Bye Bye Birdie was a refreshingly new musical comedy, one of the few Broadway musicals that was not adapted from some other source. It had a youthful exuberance, one of musical comedy’s best scores to date (by Charles Strouse and Lee Adams), a deliciously satirical book by Michael Stewart that took a deft look at the generation gap and the emerging phenomenon of Rock n’ Roll. Parodying the hysteria surrounding Elvis Presley’s drafting into the U.S. Army and his teenage fans who were distraught over the news, Bye Bye Birdie was a big step toward the American musicals’ embrace of Rock n’ Roll as a legitimate style for storytelling. No, it did not have a rock score, but it did incorporate three musical numbers that were a pastiche of the Elvis style, opening the door for future shows to employ the form.
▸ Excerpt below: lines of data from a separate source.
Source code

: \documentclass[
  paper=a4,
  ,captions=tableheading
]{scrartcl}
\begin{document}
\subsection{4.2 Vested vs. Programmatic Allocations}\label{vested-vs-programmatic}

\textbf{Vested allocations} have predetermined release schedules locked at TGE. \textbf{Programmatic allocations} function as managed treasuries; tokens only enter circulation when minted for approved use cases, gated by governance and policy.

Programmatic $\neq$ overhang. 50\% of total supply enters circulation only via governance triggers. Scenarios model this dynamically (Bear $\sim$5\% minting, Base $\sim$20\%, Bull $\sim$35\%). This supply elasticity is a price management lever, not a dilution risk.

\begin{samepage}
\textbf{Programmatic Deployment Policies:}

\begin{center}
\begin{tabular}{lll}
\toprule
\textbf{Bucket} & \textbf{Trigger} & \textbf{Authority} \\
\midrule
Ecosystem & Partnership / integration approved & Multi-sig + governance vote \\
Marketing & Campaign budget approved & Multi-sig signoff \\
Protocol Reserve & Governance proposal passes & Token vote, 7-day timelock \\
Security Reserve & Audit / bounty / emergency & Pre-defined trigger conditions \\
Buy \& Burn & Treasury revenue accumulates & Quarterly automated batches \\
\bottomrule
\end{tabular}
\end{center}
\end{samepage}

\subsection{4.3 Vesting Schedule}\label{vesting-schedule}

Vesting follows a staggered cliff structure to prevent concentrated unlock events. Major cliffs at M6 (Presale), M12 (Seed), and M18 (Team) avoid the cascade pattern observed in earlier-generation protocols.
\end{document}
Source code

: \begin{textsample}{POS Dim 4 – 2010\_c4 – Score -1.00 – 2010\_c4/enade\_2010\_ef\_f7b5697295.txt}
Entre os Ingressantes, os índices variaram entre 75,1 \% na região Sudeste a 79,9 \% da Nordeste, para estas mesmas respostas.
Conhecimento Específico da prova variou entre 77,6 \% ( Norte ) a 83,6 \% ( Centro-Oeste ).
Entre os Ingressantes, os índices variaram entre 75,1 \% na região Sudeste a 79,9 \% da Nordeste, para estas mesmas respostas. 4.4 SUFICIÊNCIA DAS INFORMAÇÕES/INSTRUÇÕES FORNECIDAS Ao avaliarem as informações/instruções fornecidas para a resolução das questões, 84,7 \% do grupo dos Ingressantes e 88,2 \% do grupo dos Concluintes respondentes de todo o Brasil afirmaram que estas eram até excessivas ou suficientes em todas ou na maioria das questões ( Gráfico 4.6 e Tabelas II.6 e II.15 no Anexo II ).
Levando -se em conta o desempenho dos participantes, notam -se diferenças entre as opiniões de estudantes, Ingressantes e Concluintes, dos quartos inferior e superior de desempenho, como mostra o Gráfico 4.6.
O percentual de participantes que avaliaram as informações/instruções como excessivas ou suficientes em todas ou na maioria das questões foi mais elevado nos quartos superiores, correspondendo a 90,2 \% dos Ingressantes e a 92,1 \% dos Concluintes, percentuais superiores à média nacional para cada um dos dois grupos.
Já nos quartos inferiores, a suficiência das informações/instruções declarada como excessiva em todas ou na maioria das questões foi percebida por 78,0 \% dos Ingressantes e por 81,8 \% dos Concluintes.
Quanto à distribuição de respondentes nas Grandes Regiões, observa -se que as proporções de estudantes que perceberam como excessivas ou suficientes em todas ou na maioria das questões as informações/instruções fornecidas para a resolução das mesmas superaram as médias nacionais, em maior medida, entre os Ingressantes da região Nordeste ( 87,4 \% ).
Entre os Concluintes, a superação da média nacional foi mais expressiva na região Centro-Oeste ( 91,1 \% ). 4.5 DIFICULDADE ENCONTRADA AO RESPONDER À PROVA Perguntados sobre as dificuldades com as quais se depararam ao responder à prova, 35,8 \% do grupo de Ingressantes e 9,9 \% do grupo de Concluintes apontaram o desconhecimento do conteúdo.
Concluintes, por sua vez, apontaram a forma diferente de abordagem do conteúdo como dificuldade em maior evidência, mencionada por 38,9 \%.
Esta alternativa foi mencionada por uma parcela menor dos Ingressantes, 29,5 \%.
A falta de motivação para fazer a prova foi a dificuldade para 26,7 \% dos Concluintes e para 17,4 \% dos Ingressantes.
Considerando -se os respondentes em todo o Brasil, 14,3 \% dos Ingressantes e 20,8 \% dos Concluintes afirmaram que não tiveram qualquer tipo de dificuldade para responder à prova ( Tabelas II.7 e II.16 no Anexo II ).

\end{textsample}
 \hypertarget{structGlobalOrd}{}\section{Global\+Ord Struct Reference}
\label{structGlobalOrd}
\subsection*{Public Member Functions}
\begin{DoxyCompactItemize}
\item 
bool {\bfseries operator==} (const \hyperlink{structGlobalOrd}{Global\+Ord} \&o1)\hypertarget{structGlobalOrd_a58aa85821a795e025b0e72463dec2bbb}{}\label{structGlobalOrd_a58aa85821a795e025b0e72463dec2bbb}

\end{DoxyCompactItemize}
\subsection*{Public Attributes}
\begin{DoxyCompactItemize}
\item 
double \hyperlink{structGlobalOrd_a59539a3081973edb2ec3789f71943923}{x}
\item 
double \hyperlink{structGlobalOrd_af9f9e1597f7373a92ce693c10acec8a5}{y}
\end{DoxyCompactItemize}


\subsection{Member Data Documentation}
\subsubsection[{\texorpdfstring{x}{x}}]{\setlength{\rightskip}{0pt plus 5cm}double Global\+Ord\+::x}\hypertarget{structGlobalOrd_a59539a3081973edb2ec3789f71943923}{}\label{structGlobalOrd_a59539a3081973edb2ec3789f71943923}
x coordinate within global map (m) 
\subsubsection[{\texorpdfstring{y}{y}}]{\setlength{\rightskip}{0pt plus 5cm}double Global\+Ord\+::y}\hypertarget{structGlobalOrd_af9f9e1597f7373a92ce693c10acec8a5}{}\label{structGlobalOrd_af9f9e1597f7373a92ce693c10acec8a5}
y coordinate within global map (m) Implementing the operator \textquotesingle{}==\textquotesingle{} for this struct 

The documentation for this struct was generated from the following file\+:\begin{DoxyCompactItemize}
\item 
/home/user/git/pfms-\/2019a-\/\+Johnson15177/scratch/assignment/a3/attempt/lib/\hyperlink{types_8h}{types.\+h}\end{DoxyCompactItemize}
By the end of the decade, we would see the musical Hair on Broadway, a musical that fully explored the Rock n’ Roll form. Bye Bye Birdie also facilitated the rise of director-choreographer extraordinaire Gower Champion who kept the show breezy, kinetic and staged in a fashion that felt contemporary, moving out of that Rodgers and Hammerstein style that had been de rigueur for the last decade and a half. The musical also featured brilliant comedic turns by Chita Rivera, Dick Van Dyke, Dick Gautier, Paul Lynde, and Kay Medford.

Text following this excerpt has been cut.